Unfortunately, Osnos spends almost no time interviewing open church figures or leaders. And when he does touch on the subject, he or others implicitly or directly impute the motives and reality of open Christian life – nevermind the fact that it is reality for tens of millions of Chinese. Consider, for example, this passage from the synopsis to “Jesus in China.” The quote is provided by an underground pastor when asked about the open Church:
“The pastors and ministers are all hand-picked and trained by the government. They’re guided by the Communist Party’s philosophy,” says Zhang Mingzuan. “But they haven’t given their hearts to Jesus. They’ve given their hearts to the country, and the Emperor.”
The first half of this quote is provably false: Chinese seminarians are very much a self-selected bunch, and – if anything – restrictions on admission are designed to keep away those who lack the maturity to enter. Likewise, distinguished foreign teachers have been resident in China’s Catholic seminaries for two decades (including the current Cardinal Archbishop of Hong Kong, Joseph Zen, for extended periods in the 1980s and 1990s), and few of them could be painted as tools of any political party. On a recent trip to China, the Archbishop of Canterbury expressed an interest in expanding partnerships with Chinese seminaries, and instituting exhanges. Whatever the case, Osnos doesn’t bother to verify Rev. Zhang’s false claim, but instead allows it to flow into his overall, sensationalistic narrative of underground Christians on the run throughout China. Of course, there is little question that there are “underground” communities that are harassed and even persecuted. But the question is: are they representative of Chinese Christian life, or its future?

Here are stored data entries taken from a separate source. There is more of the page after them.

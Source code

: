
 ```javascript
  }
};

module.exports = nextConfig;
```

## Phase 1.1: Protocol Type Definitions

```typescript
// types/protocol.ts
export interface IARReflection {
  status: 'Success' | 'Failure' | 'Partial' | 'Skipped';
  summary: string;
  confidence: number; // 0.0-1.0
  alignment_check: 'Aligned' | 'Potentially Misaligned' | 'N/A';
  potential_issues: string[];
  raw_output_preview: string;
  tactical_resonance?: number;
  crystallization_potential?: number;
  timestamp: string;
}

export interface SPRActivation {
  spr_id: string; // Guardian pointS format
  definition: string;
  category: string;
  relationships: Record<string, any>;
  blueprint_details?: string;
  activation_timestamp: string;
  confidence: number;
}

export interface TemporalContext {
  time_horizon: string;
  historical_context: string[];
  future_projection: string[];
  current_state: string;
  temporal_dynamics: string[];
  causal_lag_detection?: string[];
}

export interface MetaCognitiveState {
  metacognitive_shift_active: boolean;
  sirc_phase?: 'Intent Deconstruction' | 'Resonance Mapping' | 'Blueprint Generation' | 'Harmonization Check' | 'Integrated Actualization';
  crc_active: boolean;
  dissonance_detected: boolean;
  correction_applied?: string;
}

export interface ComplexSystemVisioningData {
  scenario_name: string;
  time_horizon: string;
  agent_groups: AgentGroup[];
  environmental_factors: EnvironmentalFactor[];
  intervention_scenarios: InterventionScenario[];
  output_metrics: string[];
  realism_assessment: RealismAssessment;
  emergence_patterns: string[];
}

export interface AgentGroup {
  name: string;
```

Consider, the label “underground church,” and its implicit suggestion of Chinese Christians praying in the proverbials catacombs. In point of fact, there were once Chinese underground churches – during parts of the Qing Dynasty and during the Cultural Revolution, when religion (or Christianity, in the case of the Qing) was totally outlawed. But that has not been the case since the late 1970s. Today, even most “underground” churches operate openly with little to no interference from local governments (thus, I prefer to refer to them as “unregistered”). Undoubtedly, there are local governments and officials who take umbrage at the idea of religious gatherings without government registration, and harass those communities. But most don’t. Put differently: the majority of China’s, say, 70 million Christians, are not on the constant run from the authorities. That is to say, they, too, live lives as complicated and nuanced as those in the open church.
[Osnos is an experienced China reporter, and he surely knows that local enforcement of laws – religious or otherwise – varies throughout China, and rarely reflects the desires of the national government that writes them.]
Just to be clear: I don’t deny the existence, or the suffering, of China’s unregistered Christians over the last sixty years. And neither am I an apologist for Chinese religious policies, nor the the excesses of local governments that still harass believers. But, unlike Osnos, I don’t overlook the existence, suffering, and accomplishments of China’s many millions of registered Christians over the same period. To tell the story of one, without accurately explaining the circumstances of the other, is to tell an incomplete story that distorts a more complicated reality. This is precisely the failure of “Jesus in China,” and I sincerely hope that Osnos, the Chicago Tribune, and Frontline will make an effort to re-balance it at some point in the future.